- RECORDS FOR THIS EXERCISE -

+--

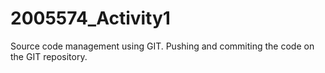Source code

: # 2005574_Activity1
Source code management using GIT.
Pushing and commiting the code on the GIT repository.
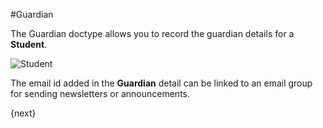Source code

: <!-- add-breadcrumbs -->
#Guardian

The Guardian doctype allows you to record the guardian details for a **Student**.

<img class="screenshot" alt="Student" src="{{docs_base_url}}/assets/img/education/student/guardian.png">

The email id added in the **Guardian** detail can be linked to an email group for sending newsletters or announcements.

{next}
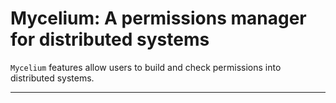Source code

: # Mycelium: A permissions manager for distributed systems

`Mycelium` features allow users to build and check permissions into distributed
systems.

___
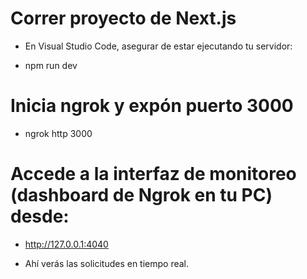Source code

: # Correr proyecto de Next.js
- En Visual Studio Code, asegurar de estar ejecutando tu servidor:

- npm run dev

# Inicia ngrok y expón puerto 3000 

- ngrok http 3000

# Accede a la interfaz de monitoreo (dashboard de Ngrok en tu PC) desde:

- http://127.0.0.1:4040

- Ahí verás las solicitudes en tiempo real.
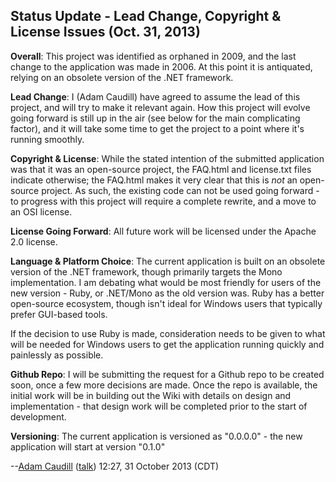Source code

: ## Status Update - Lead Change, Copyright & License Issues (Oct. 31, 2013)

**Overall**: This project was identified as orphaned in 2009, and the
last change to the application was made in 2006. At this point it is
antiquated, relying on an obsolete version of the .NET framework.

**Lead Change**: I (Adam Caudill) have agreed to assume the lead of this
project, and will try to make it relevant again. How this project will
evolve going forward is still up in the air (see below for the main
complicating factor), and it will take some time to get the project to a
point where it's running smoothly.

**Copyright & License**: While the stated intention of the submitted
application was that it was an open-source project, the FAQ.html and
license.txt files indicate otherwise; the FAQ.html makes it very clear
that this is *not* an open-source project. As such, the existing code
can not be used going forward - to progress with this project will
require a complete rewrite, and a move to an OSI license.

**License Going Forward**: All future work will be licensed under the
Apache 2.0 license.

**Language & Platform Choice**: The current application is built on an
obsolete version of the .NET framework, though primarily targets the
Mono implementation. I am debating what would be most friendly for users
of the new version - Ruby, or .NET/Mono as the old version was. Ruby has
a better open-source ecosystem, though isn't ideal for Windows users
that typically prefer GUI-based tools.

If the decision to use Ruby is made, consideration needs to be given to
what will be needed for Windows users to get the application running
quickly and painlessly as possible.

**Github Repo**: I will be submitting the request for a Github repo to
be created soon, once a few more decisions are made. Once the repo is
available, the initial work will be in building out the Wiki with
details on design and implementation - that design work will be
completed prior to the start of development.

**Versioning**: The current application is versioned as "0.0.0.0" - the
new application will start at version "0.1.0"

\--[Adam Caudill](User:Adam_Caudill "wikilink")
([talk](User_talk:Adam_Caudill "wikilink")) 12:27, 31 October 2013 (CDT)
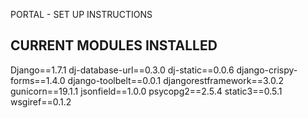 PORTAL - SET UP INSTRUCTIONS


CURRENT MODULES INSTALLED
-------------------------------------------------------------
Django==1.7.1
dj-database-url==0.3.0
dj-static==0.0.6
django-crispy-forms==1.4.0
django-toolbelt==0.0.1
djangorestframework==3.0.2
gunicorn==19.1.1
jsonfield==1.0.0
psycopg2==2.5.4
static3==0.5.1
wsgiref==0.1.2



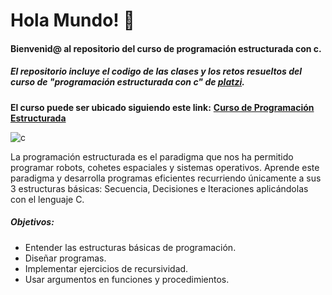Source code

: # Hola Mundo! 👋

#### Bienvenid@ al repositorio del curso de programación estructurada con c.

##### El repositorio incluye el codigo de las clases y los retos resueltos del curso de "programación estructurada con c" de [platzi].

**El curso puede ser ubicado siguiendo este link:**  **[Curso de Programación Estructurada]**

![c](https://thumbor.cdn.classpert.com/GoaQhOSbNZRxWXvR0nTyeKlQAM4=/768x0/https%3A%2F%2Fcdn.classpert.com%2Fuploads%2Fpost__lenguajes-de-programacion-mas-usados-c-4983aa9055b9ae95789f9b7f77587184.jpg)

La programación estructurada es el paradigma que nos ha permitido programar robots, cohetes espaciales y sistemas operativos. Aprende este paradigma y desarrolla programas eficientes recurriendo únicamente a sus 3 estructuras básicas: Secuencia, Decisiones e Iteraciones aplicándolas con el lenguaje C.

##### Objetivos:

* Entender las estructuras básicas de programación.
* Diseñar programas.
* Implementar ejercicios de recursividad.
* Usar argumentos en funciones y procedimientos.








[platzi]:https://platzi.com/
[Curso de Programación Estructurada]:https://platzi.com/cursos/programacion-estructurada/


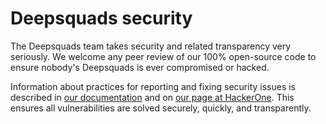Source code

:<!--
Copyright ©khulnasoft-bot <info@khulnasoft.com>

SPDX-License-Identifier: CC0-1.0

This file is maintained in https://github.com/Deepsquads/meta/
-->

# Deepsquads security

The Deepsquads team takes security and related transparency very seriously.
We welcome any peer review of our 100% open-source code to ensure nobody's Deepsquads
is ever compromised or hacked.

Information about practices for reporting and fixing security issues is described
in [our documentation][1] and on [our page at HackerOne][2]. This ensures all
vulnerabilities are solved securely, quickly, and transparently.

[1]: https://docs.deepsquads.github.io/en/latest/contributing/issues.html#security
[2]: https://hackerone.com/deepsquads
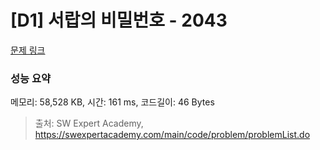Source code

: # [D1] 서랍의 비밀번호 - 2043 

[문제 링크](https://swexpertacademy.com/main/code/problem/problemDetail.do?contestProbId=AV5QJ_8KAx8DFAUq) 

### 성능 요약

메모리: 58,528 KB, 시간: 161 ms, 코드길이: 46 Bytes



> 출처: SW Expert Academy, https://swexpertacademy.com/main/code/problem/problemList.do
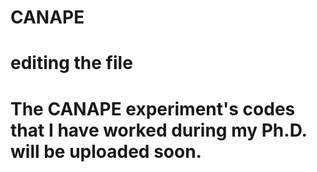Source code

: # CANAPE
# editing the file
# The CANAPE experiment's codes that I have worked during my Ph.D. will be uploaded soon.

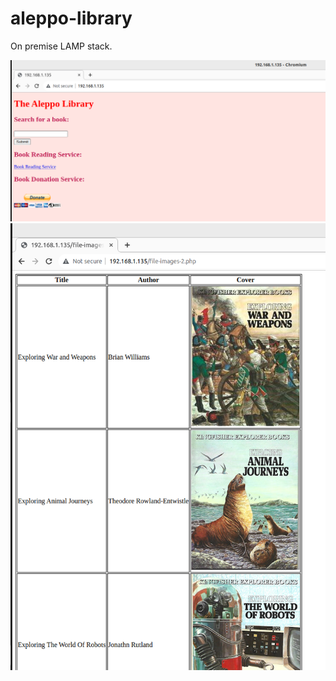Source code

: # aleppo-library
On premise LAMP stack.

![image info](./product-image-1.png)
![image info](./product-image-2.png)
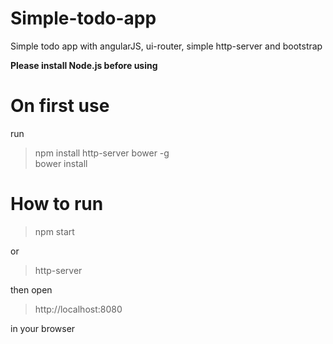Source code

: # Simple-todo-app
Simple todo app with angularJS, ui-router, simple http-server and bootstrap

**Please install Node.js before using**

# On first use  
run
> npm install http-server bower -g  
> bower install

# How to run

> npm start  

or

> http-server

then open

> http://localhost:8080

in your browser
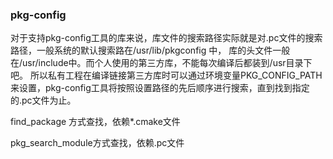  
 ### pkg-config
 对于支持pkg-config工具的库来说，库文件的搜索路径实际就是对.pc文件的搜索路径，一般系统的默认搜索路在/usr/lib/pkgconfig 中，
 库的头文件一般在/usr/include中。而个人使用的第三方库，不能每次编译后都装到/usr目录下吧。
 所以私有工程在编译链接第三方库时可以通过环境变量PKG_CONFIG_PATH来设置，pkg-config工具将按照设置路径的先后顺序进行搜索，直到找到指定的.pc文件为止。
 
find_package 方式查找，依赖*.cmake文件

pkg_search_module方式查找，依赖.pc文件

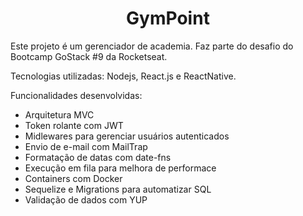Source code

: <h1 align="center">
  GymPoint
</h1>

Este projeto é um gerenciador de academia. Faz parte do desafio do Bootcamp GoStack #9 da Rocketseat.

Tecnologias utilizadas: Nodejs, React.js e ReactNative.

Funcionalidades desenvolvidas:

<ul>
  <li>Arquitetura MVC</li>
  <li>Token rolante com JWT</li>
  <li>Midlewares para gerenciar usuários autenticados</li>
  <li>Envio de e-mail com MailTrap</li>
  <li>Formatação de datas com date-fns</li>
  <li>Execução em fila para melhora de performace</li>
  <li>Containers com Docker</li>
  <li>Sequelize e Migrations para automatizar SQL</li>
  <li>Validação de dados com YUP</li>
</ul>

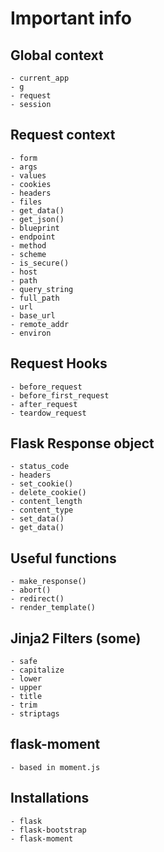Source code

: # Important info

## Global context
    - current_app
    - g
    - request
    - session

## Request context
    - form
    - args
    - values
    - cookies
    - headers
    - files
    - get_data()
    - get_json()
    - blueprint
    - endpoint
    - method
    - scheme
    - is_secure()
    - host
    - path
    - query_string
    - full_path
    - url
    - base_url
    - remote_addr
    - environ

## Request Hooks
    - before_request
    - before_first_request
    - after_request
    - teardow_request

## Flask Response object
    - status_code
    - headers
    - set_cookie()
    - delete_cookie()
    - content_length
    - content_type
    - set_data()
    - get_data()

## Useful functions
    - make_response()
    - abort()
    - redirect()
    - render_template()

## Jinja2 Filters (some)
    - safe
    - capitalize
    - lower
    - upper
    - title
    - trim 
    - striptags

## flask-moment
    - based in moment.js

## Installations
    - flask
    - flask-bootstrap
    - flask-moment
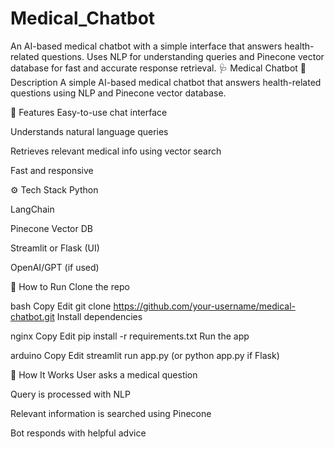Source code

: # Medical_Chatbot
An AI-based medical chatbot with a simple interface that answers health-related questions. Uses NLP for understanding queries and Pinecone vector database for fast and accurate response retrieval.
🩺 Medical Chatbot
📌 Description
A simple AI-based medical chatbot that answers health-related questions using NLP and Pinecone vector database.

📁 Features
Easy-to-use chat interface

Understands natural language queries

Retrieves relevant medical info using vector search

Fast and responsive

⚙️ Tech Stack
Python

LangChain

Pinecone Vector DB

Streamlit or Flask (UI)

OpenAI/GPT (if used)

🚀 How to Run
Clone the repo

bash
Copy
Edit
git clone https://github.com/your-username/medical-chatbot.git
Install dependencies

nginx
Copy
Edit
pip install -r requirements.txt
Run the app

arduino
Copy
Edit
streamlit run app.py
(or python app.py if Flask)

🧠 How It Works
User asks a medical question

Query is processed with NLP

Relevant information is searched using Pinecone

Bot responds with helpful advice
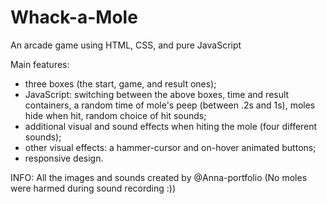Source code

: # Whack-a-Mole
An arcade game using HTML, CSS, and pure JavaScript

Main features:
- three boxes (the start, game, and result ones);
- JavaScript: switching between the above boxes, time and result containers, a random time of mole's peep (between .2s and 1s), moles hide when hit, random choice of hit sounds;
- additional visual and sound effects when hiting the mole (four different sounds);
- other visual effects: a hammer-cursor and on-hover animated buttons;
- responsive design.

INFO: All the images and sounds created by @Anna-portfolio 
(No moles were harmed during sound recording :))
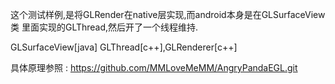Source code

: 这个测试样例,是将GLRender在native层实现,而android本身是在GLSurfaceView类
里面实现的GLThread,然后开了一个线程维持.

GLSurfaceView[java] GLThread[c++],GLRenderer[c++]

具体原理参照 :
https://github.com/MMLoveMeMM/AngryPandaEGL.git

+--

- TRY IT -
Beginning at the line above that contains "On premise LAMP stack.", repeat each line exactly through the one that contains "## Global context", and leave out the pictures.

- THE COMPLETED TASK -
On premise LAMP stack.

![image info](./product-image-1.png)
![image info](./product-image-2.png)
Source code

: # Simple-todo-app
Simple todo app with angularJS, ui-router, simple http-server and bootstrap

**Please install Node.js before using**

# On first use  
run
> npm install http-server bower -g  
> bower install

# How to run

> npm start  

or

> http-server

then open

> http://localhost:8080

in your browser
 ### pkg-config
 对于支持pkg-config工具的库来说，库文件的搜索路径实际就是对.pc文件的搜索路径，一般系统的默认搜索路在/usr/lib/pkgconfig 中，
 库的头文件一般在/usr/include中。而个人使用的第三方库，不能每次编译后都装到/usr目录下吧。
 所以私有工程在编译链接第三方库时可以通过环境变量PKG_CONFIG_PATH来设置，pkg-config工具将按照设置路径的先后顺序进行搜索，直到找到指定的.pc文件为止。
 
find_package 方式查找，依赖*.cmake文件

pkg_search_module方式查找，依赖.pc文件

Source code

: <h1 align="center">
  GymPoint
</h1>

Este projeto é um gerenciador de academia. Faz parte do desafio do Bootcamp GoStack #9 da Rocketseat.

Tecnologias utilizadas: Nodejs, React.js e ReactNative.

Funcionalidades desenvolvidas:

<ul>
  <li>Arquitetura MVC</li>
  <li>Token rolante com JWT</li>
  <li>Midlewares para gerenciar usuários autenticados</li>
  <li>Envio de e-mail com MailTrap</li>
  <li>Formatação de datas com date-fns</li>
  <li>Execução em fila para melhora de performace</li>
  <li>Containers com Docker</li>
  <li>Sequelize e Migrations para automatizar SQL</li>
  <li>Validação de dados com YUP</li>
</ul>

Source code

: # Important info

## Global context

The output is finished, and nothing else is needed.